◆ **Try it**
Below are the entries; count the lines in them that contain the word "addvspace" and give only the number.

Start of Listed records

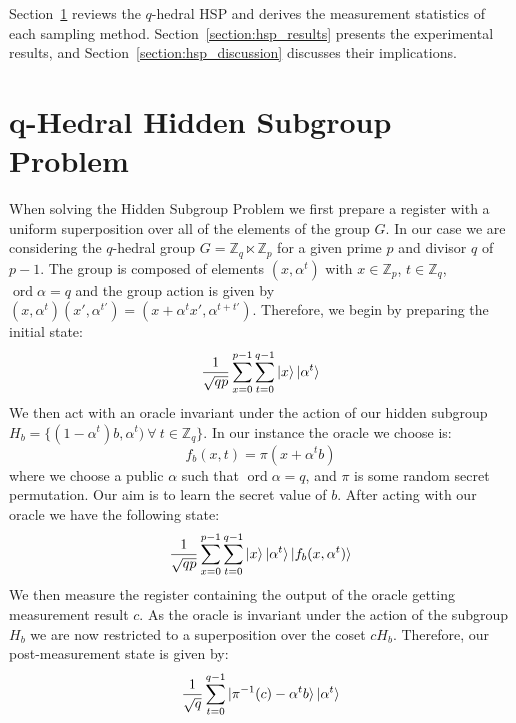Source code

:  Section~\ref{section:theory} reviews the $q$-hedral HSP and derives the measurement statistics of each sampling method.  Section~\ref{section:hsp_results} presents the experimental results, and Section~\ref{section:hsp_discussion} discusses their implications. 

\section{q-Hedral Hidden Subgroup Problem}
\label{section:theory}
When solving the Hidden Subgroup Problem we first prepare a register with a uniform superposition over all of the elements of the group $G$. In our case we are considering the $q$-hedral group $G= \mathbb{Z}_q \ltimes \mathbb{Z}_p$ for a given prime $p$ and divisor $q$ of $p-1$. The group is composed of elements $(x,\alpha^t)$ with $x \in \mathbb{Z}_p$, $t \in \mathbb{Z}_q$, $\operatorname{ord}\alpha = q$ and the group action is given by $(x,\alpha^t)(x',\alpha^{t'}) = (x+\alpha^tx', \alpha^{t+t'})$. Therefore, we begin by preparing the initial state:
\begin{equation}
    \frac{1}{\sqrt{qp}}\sum_{x = 0}^{p-1}\sum_{t=0}^{q-1} \ket{x}\ket{\alpha^t}
    \label{eq:initialstate}
\end{equation}
We then act with an oracle invariant under the action of our hidden subgroup $H_b = \{(1-\alpha^t)b, \alpha^t) \>\forall\> t \in \mathbb{Z}_q\}$. In our instance the oracle we choose is:
\begin{equation}
    f_b(x,t) = \pi(x + \alpha^t b)
\end{equation}
where we choose a public $\alpha$ such that $\operatorname{ord}\alpha = q$, and $\pi$ is some random secret permutation. Our aim is to learn the secret value of $b$. After acting with our oracle we have the following state:
\begin{equation}
        \frac{1}{\sqrt{qp}}\sum_{x = 0}^{p-1}\sum_{t=0}^{q-1} \ket{x}\ket{\alpha^t}\ket{f_b(x,\alpha^t)}
\end{equation}
We then measure the register containing the output of the oracle getting measurement result $c$. As the oracle is invariant under the action of the subgroup $H_b$ we are now restricted to a superposition over the coset $cH_b$. Therefore, our post-measurement state is given by:
\begin{equation}
    \frac{1}{\sqrt{q}} \sum_{t=0}^{q-1}\ket{\pi^{-1}(c) - \alpha^tb}\ket{\alpha^t}
\end{equation}

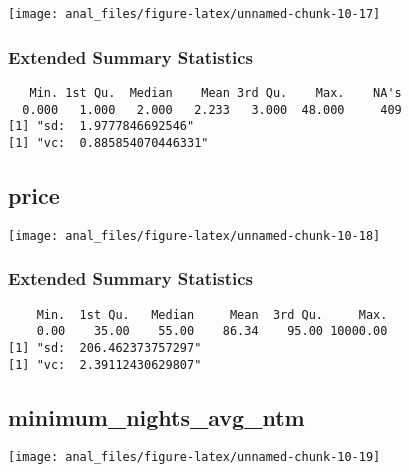 \begin{center}\texttt{[image: anal\_files/figure-latex/unnamed-chunk-10-17]} \end{center}

\hypertarget{extended-summary-statistics-3}{%
\subsubsection{Extended Summary
Statistics}\label{extended-summary-statistics-3}}

\begin{verbatim}   Min. 1st Qu.  Median    Mean 3rd Qu.    Max.    NA's 
  0.000   1.000   2.000   2.233   3.000  48.000     409 
[1] "sd:  1.9777846692546"
[1] "vc:  0.885854070446331"
\end{verbatim}

\pagebreak

\hypertarget{price}{%
\subsection{price}\label{price}}

\begin{center}\texttt{[image: anal\_files/figure-latex/unnamed-chunk-10-18]} \end{center}

\hypertarget{extended-summary-statistics-4}{%
\subsubsection{Extended Summary
Statistics}\label{extended-summary-statistics-4}}

\begin{verbatim}    Min.  1st Qu.   Median     Mean  3rd Qu.     Max. 
    0.00    35.00    55.00    86.34    95.00 10000.00 
[1] "sd:  206.462373757297"
[1] "vc:  2.39112430629807"
\end{verbatim}

\pagebreak

\hypertarget{minimum_nights_avg_ntm}{%
\subsection{minimum\_nights\_avg\_ntm}\label{minimum_nights_avg_ntm}}

\begin{center}\texttt{[image: anal\_files/figure-latex/unnamed-chunk-10-19]} \end{center}

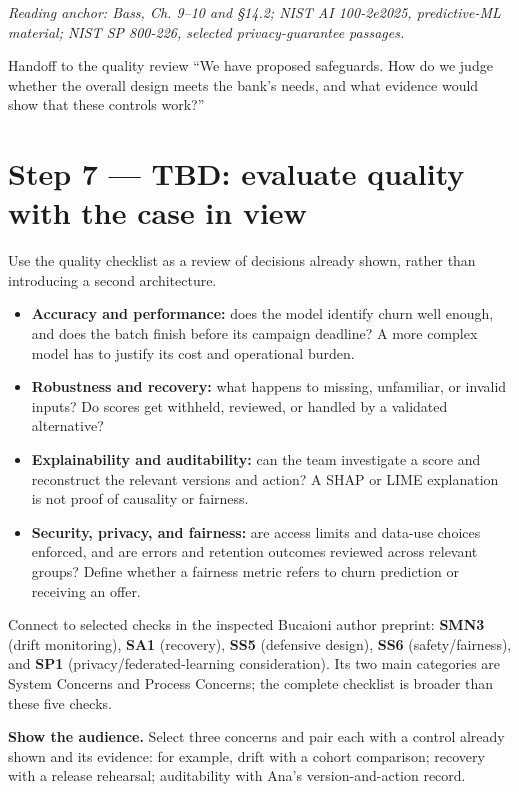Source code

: \documentclass[12pt,a4paper]{article}
\newcommand{\source}[1]{\par\textcolor{teal!70!black}{\textit{Reading anchor: #1}}\par}
\begin{document}
\source{Bass, Ch. 9--10 and \S14.2; NIST AI 100-2e2025, predictive-ML material; NIST SP 800-226, selected privacy-guarantee passages.}

\begin{handoffbox}{Handoff to the quality review}
``We have proposed safeguards. How do we judge whether the overall design meets the bank's needs, and what evidence would show that these controls work?''
\end{handoffbox}

\section{Step 7 --- TBD: evaluate quality with the case in view}
Use the quality checklist as a review of decisions already shown, rather than introducing a second architecture.

\begin{itemize}
\item \textbf{Accuracy and performance:} does the model identify churn well enough, and does the batch finish before its campaign deadline? A more complex model has to justify its cost and operational burden.
\item \textbf{Robustness and recovery:} what happens to missing, unfamiliar, or invalid inputs? Do scores get withheld, reviewed, or handled by a validated alternative?
\item \textbf{Explainability and auditability:} can the team investigate a score and reconstruct the relevant versions and action? A SHAP or LIME explanation is not proof of causality or fairness.
\item \textbf{Security, privacy, and fairness:} are access limits and data-use choices enforced, and are errors and retention outcomes reviewed across relevant groups? Define whether a fairness metric refers to churn prediction or receiving an offer.
\end{itemize}

Connect to selected checks in the inspected Bucaioni author preprint: \textbf{SMN3} (drift monitoring), \textbf{SA1} (recovery), \textbf{SS5} (defensive design), \textbf{SS6} (safety/fairness), and \textbf{SP1} (privacy/federated-learning consideration). Its two main categories are System Concerns and Process Concerns; the complete checklist is broader than these five checks.

\textbf{Show the audience.} Select three concerns and pair each with a control already shown and its evidence: for example, drift with a cohort comparison; recovery with a release rehearsal; auditability with Ana's version-and-action record.
\end{document}
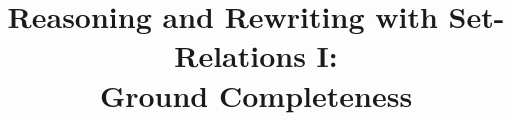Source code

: \newcommand{\Seq}{\mathrel{\mapsto}}
\newcommand{\Ord}{\mathbin{\rightarrow}}
\newcommand{\M}[1]{\mathbin{\mathord{#1}^m}}
\newcommand{\Mset}[1]{{\cal M}(#1)}
\newcommand{\interpret}[1]{[\![#1]\!]^{A}_{\rho}}
\newcommand{\Interpret}[1]{[\![#1]\!]^{A}}
\newcommand{\Comp}[2]{#1\diamond#2}
\newcommand{\Repl}[2]{\mbox{\sf Repl}(#1,#2)}
\newcommand{\Sup}{\mbox{\sf Sup}}
\newcommand\SS[1]{{\cal S}^{#1}}
\newcommand{\To}[1]{\mathbin{\stackrel{#1}{\longrightarrow}}}
\newcommand{\TTo}[1]{\mathbin{\stackrel{#1}{\Longrightarrow}}}
\newcommand{\oT}[1]{\mathbin{\stackrel{#1}{\longleftarrow}}}
\newcommand{\oTT}[1]{\mathbin{\stackrel{#1}{\Longleftarrow}}}
\newcommand{\es}{\emptyset}
\newcommand{\C}[1]{\mbox{$\cal #1$}}
\newcommand{\Mb}[1]{\mbox{#1}}
\newcommand{\<}{\langle}
\renewcommand{\>}{\rangle}
\newcommand{\Def}{\mathrel{\stackrel{\mbox{\tiny def}}{=}}}
\newcommand{\impl}{\mathrel\Rightarrow}
\newcommand{\then}{\mathrel\Rightarrow}
\newcommand{\List}[3]{#1_{1}#3\ldots#3#1_{#2}}
\newcommand{\prule}[2]{{\displaystyle #1 \over \displaystyle#2}}
\newcommand{\newITEM}[1]{\gdef\ITEMlabel{ITEM:#1-}\setcounter{ITEM}{0}}
\makeatletter
\newcommand{\Not}[1]{\mathbin {\mathpalette\c@ncel#1}}
\def\l@bel#1${\edef\@currentlabel{(\roman{ITEM})}\label{#1}}
\newcommand{\ITEM}[2]{\par\addvspace{.7ex}\noindent
   \refstepcounter{ITEM}\expandafter\l@bel\ITEMlabel#1${\advance\linewidth-2em
   \hskip2em \parbox{\linewidth}{\hskip-2em {\rm\bf \@currentlabel\
   }\ignorespaces #2}}\par \addvspace{.7ex}\noindent\ignorespaces}
\def\R@f#1${\ref{#1}}
\newcommand{\?}[1]{\expandafter\R@f\ITEMlabel#1$}
\makeatother
\newcommand{\PROOFRULE}[2]{\trivlist\item[\hskip\labelsep {\bf #1}]#2\par
  \addvspace{1ex}\noindent\ignorespaces}
\newenvironment{clauses}{\begin{array}{r@{.\ \ }r@{\;\Seq\;}l}}{\end{array}}
\newcommand{\Cs}{\varepsilon}
\newcommand{\const}[3]{\Cs_{\scriptscriptstyle#2}(#1,#3)}
\newcommand{\Ein}{\sqsubset}%
\newcommand{\Eineq}{\sqsubseteq}%



\title{Reasoning and Rewriting with Set-Relations I: \\Ground Completeness}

End of Listed records

◆ **Answer area**
3